According to Grand Canyon historian and author Jeff Ingram, non-participatory public observers were once allowed to attend these meetings. That they are now excluded bothers public advocacy group River Runners for Wilderness. "We have asked to observe for the past two years, and have been denied." said Tom Martin, River Runners Co-Director. "We are amazed that the park would exclude the interested public, as the issues discussed directly affect all river runners. Excluding the public is a disservice to all river runners. Spouses, trade association representatives, river guides, warehouse managers and Native American tribal representatives are all allowed to participate, but the public is turned away."

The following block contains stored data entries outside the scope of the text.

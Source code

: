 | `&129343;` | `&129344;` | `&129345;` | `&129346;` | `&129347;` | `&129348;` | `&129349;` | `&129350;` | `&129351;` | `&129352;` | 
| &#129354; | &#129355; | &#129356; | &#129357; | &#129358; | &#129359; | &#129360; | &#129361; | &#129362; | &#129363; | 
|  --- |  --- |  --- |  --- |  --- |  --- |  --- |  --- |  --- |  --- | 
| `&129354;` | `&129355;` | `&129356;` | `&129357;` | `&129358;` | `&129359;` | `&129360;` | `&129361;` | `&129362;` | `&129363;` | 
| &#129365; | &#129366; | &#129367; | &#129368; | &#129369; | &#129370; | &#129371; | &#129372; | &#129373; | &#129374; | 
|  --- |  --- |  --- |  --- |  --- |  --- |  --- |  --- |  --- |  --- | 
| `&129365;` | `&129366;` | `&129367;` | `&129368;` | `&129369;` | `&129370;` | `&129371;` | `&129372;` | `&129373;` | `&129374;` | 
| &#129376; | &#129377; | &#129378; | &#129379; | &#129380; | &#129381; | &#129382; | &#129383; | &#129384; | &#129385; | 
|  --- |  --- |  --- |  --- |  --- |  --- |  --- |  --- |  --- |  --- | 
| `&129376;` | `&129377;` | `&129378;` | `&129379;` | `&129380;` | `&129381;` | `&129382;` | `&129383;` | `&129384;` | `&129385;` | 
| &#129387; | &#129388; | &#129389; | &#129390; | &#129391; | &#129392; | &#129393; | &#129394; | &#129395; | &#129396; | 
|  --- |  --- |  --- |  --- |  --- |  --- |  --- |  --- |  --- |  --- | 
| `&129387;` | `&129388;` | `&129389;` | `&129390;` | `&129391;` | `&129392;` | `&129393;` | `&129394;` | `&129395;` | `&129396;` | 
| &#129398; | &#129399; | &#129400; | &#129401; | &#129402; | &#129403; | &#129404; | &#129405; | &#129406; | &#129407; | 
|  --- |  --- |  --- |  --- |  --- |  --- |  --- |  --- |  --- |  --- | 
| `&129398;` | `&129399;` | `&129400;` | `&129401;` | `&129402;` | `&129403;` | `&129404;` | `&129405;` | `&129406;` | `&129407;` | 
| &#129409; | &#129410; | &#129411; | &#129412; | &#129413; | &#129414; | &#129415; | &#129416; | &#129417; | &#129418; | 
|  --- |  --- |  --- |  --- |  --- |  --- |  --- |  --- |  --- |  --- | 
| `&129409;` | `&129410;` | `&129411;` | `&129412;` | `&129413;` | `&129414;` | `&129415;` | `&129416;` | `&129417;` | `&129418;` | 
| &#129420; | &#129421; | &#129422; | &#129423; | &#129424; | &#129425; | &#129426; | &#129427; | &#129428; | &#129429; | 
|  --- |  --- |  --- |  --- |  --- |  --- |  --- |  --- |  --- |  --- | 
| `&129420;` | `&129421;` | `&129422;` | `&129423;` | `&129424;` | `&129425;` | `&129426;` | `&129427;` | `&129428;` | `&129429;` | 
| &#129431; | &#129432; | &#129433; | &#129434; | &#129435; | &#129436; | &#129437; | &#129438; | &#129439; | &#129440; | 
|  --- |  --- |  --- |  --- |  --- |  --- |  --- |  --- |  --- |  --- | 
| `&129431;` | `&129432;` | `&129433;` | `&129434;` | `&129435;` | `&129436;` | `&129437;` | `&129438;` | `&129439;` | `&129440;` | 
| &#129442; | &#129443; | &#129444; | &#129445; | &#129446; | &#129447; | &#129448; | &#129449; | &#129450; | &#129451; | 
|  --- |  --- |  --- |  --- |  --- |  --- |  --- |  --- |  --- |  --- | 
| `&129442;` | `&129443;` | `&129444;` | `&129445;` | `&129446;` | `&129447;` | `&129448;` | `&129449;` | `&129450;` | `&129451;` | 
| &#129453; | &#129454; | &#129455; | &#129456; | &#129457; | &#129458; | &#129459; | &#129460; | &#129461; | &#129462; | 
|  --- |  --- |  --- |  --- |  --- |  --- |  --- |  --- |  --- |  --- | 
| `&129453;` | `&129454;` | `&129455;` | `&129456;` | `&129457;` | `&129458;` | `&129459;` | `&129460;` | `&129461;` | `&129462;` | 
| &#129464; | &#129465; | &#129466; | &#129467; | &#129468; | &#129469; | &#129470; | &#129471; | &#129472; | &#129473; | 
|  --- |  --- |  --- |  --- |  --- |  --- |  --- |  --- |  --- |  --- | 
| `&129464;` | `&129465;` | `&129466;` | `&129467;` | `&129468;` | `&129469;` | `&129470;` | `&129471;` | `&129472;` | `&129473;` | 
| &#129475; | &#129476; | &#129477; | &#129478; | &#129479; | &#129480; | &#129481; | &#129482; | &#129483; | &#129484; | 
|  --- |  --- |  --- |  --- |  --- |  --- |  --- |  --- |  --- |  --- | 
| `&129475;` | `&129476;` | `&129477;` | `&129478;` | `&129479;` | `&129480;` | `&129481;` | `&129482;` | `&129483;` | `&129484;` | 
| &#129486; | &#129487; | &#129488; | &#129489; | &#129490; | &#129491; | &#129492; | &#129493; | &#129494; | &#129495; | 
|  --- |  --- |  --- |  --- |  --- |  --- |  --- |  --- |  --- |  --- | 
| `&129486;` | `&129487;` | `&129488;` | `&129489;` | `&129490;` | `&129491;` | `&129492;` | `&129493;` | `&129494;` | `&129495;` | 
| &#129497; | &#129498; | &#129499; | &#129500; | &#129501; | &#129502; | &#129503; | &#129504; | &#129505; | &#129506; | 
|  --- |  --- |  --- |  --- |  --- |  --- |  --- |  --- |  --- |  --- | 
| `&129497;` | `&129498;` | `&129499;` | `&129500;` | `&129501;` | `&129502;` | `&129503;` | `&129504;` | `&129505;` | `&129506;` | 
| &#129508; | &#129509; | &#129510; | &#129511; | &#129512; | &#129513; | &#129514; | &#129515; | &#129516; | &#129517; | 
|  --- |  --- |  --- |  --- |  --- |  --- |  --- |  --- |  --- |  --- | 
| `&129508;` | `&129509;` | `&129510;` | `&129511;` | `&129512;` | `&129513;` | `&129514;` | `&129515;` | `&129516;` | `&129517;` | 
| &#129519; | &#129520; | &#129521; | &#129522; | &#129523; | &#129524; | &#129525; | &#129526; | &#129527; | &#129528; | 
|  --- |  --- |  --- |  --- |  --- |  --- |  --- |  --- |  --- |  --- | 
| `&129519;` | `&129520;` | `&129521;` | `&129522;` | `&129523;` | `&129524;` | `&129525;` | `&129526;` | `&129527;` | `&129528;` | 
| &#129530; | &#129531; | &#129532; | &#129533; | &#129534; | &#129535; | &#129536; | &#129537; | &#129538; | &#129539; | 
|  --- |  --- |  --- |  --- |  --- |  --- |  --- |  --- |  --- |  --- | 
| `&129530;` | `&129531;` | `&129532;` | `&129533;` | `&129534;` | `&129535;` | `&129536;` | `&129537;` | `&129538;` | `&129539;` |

RRFW has learned that the November topics discussed included a review of river accidents, including Norovirus illnesses, increases in river concessions rates, patrol trip contacts and frequency, availability of rescue helicopters, along with appropriate ways to contact the NPS during river incidents. Other topics included a Phantom Ranch Update on duffel service for river passengers and other Ranch improvements, cultural resource issues presentation, Colorado River Fund project review, and a review of the Cooperative Resource Conservation Program. This program uses river concessions to provide access to the canyon for scientists via chartered commercial river trips.
The group was informed the NPS would not discuss the Colorado River Management Plan, and one attendee was noted to say "We're not going to ask questions, since they cannot be answered." Park Service staff did read material aloud that is posted on the Park web site.
Representatives of the Hualapai Nation reviewed an incident between a concessions guide and non-concessions Hualapai guides at Diamond Creek. This incident resulted in the closure of the Diamond Creek take-out to all non-Hualapai activities between the hours of 7:00 am and 10:00 am daily. When asked by a concessioner whether there was the potential to coordinate use rather than have such a large daily prohibition of use, Hualapai representatives were optimistic that some sort of agreement could be scheduled between the concessionaires and the tribe. "It would be great if the non-commercial river runners could schedule with the Hualapai as well" noted Martin. "We will continue to seek cooperative ways to work with Grand Canyon National Park so that in the future the interested public will be able to attend these important meetings.